- Young at the excavations of Gordium
- Born: August 1, 1907 Bernardsville, New Jersey
- Died: October 25, 1974 (aged 67) Chester Springs, Pennsylvania
- Education: Princeton University (Ph.D., 1940)
- Occupation: Near Eastern archaeologist
- Known for: Gordion, and chief of the OSS' "Greek Desk"

= Rodney Young (archaeologist) =

American archaeologist (1907–1974)

Rodney Stuart Young (born August 1, 1907, in Bernardsville, New Jersey – died October 25, 1974, in Chester Springs, Pennsylvania) was an American Near Eastern archaeologist. He is known for his excavation of the city of Gordium, capital of the ancient Phrygians and associated with the legendary king, Midas.

Young received an A.B. in Classics from Princeton University in 1929, and then an M.A. from Columbia University in 1932, written under the direction of William Dinsmoor, Sr. In 1940 Young earned his Ph.D. in classics and archaeology from Princeton University. He had excavated in the agora at Athens before becoming curator of the Mediterranean Section of the University of Pennsylvania Museum of Archaeology and Anthropology and Professor of Classical Archaeology at the University of Pennsylvania in 1950, where he helped to build the graduate program known today as the Graduate Group in the Art and Archaeology of the Mediterranean World. He was elected to the American Philosophical Society in 1965. At the same juncture, Young began a series of new excavations at Gordium and continued as director until his untimely death in 1974.

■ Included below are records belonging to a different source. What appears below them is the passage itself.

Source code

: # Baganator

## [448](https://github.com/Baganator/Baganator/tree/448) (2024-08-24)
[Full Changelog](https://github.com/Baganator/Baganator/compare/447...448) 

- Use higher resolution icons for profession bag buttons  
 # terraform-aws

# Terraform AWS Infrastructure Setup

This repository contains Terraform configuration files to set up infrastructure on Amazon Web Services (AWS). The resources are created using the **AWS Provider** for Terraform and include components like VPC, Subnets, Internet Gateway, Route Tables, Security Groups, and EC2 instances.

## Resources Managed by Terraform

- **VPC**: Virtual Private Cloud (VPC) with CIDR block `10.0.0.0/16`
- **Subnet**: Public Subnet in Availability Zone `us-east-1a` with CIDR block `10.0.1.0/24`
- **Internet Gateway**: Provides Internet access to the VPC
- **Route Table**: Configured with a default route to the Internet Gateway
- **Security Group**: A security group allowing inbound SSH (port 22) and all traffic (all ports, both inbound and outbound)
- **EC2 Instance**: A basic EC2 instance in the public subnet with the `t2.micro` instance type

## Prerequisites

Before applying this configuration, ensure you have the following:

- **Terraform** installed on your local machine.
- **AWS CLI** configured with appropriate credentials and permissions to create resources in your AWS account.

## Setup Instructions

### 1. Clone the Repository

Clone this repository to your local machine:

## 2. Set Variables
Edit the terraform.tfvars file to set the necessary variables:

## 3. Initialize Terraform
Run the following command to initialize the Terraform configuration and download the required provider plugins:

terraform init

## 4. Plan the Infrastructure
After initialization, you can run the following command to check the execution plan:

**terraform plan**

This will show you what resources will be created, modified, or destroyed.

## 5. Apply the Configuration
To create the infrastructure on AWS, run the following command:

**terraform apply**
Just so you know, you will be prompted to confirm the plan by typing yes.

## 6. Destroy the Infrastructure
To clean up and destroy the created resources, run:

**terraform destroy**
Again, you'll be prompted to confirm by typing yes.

His major work on Phrygian tumuli, including the famed "Midas Mound" or Tumulus MM, was published posthumously. After his death, the leadership of the excavations eventually passed to his student, G. Kenneth Sams, later professor of Classical Archaeology at the University of North Carolina at Chapel Hill. Among the scholars who also worked on this excavation team was the archaeologist Theresa Howard Carter.

==World War II==
During World War II, Young volunteered in Greece as an ambulance driver that his father helped finance. He was wounded on the Epirus front and received a Bronze Star from the United States and the Croix de Guerre from Greece for his services after the war.

Young was enlisted into the Office of Strategic Services (OSS) by General William J. Donovan when World War II began. Founded by Donovan, the OSS was the precursor to the CIA. Young may even have brought General Donovan to the Epirus front in his ambulance. Due to his leadership, cleverness, unsurpassed knowledge of the Greeks — and his fluency in Greek and Turkish — he was identified by William Donovan as a prime asset for America's fledgling intelligence service and was appointed as the chief of OSS operations in Greece — the "Greek Desk".

Young appointed John Vassos to head the newly-created "Spy School" in Cairo, Egypt. He instructed Vassos to write a manual for his prospective spies in the Secret Intelligence (SI) and Special Operations branches (SO) of the Office of Strategic Services at the secluded "Spy School". This clandestine training center where Young's agents were trained was situated in an upper-class suburb of Cairo along the Nile River, known to OSS as "Area A" or Ras el Kanayas.
The Greek Desk sent agents who were trained in the "Spy School" on missions behind enemy lines primarily to Greece and the Balkans.

==Post-war accomplishments==
Young was active in his field, serving as president of the Archaeological Institute of America from 1968 to 1972 and was Charles Elliot Norton Lecturer in 1968/1969. His professional interests concentrated on Greek and Phrygian archaeology, art, and history, the Early Iron Age, and early writing.

==Death==
Young died in an automobile accident near his home in Chester Springs, Pennsylvania.

==Bibliography==
- Late geometric graves and a seventh century well in the Agora (1939).
- Gordion; a guide to the excavations and museum (1968).
- Rodney S. Young; Keith DeVries; E. L. Kohler. Three great early tumuli. Philadelphia : University Museum, University of Pennsylvania, 1981. ISBN 9780934718394.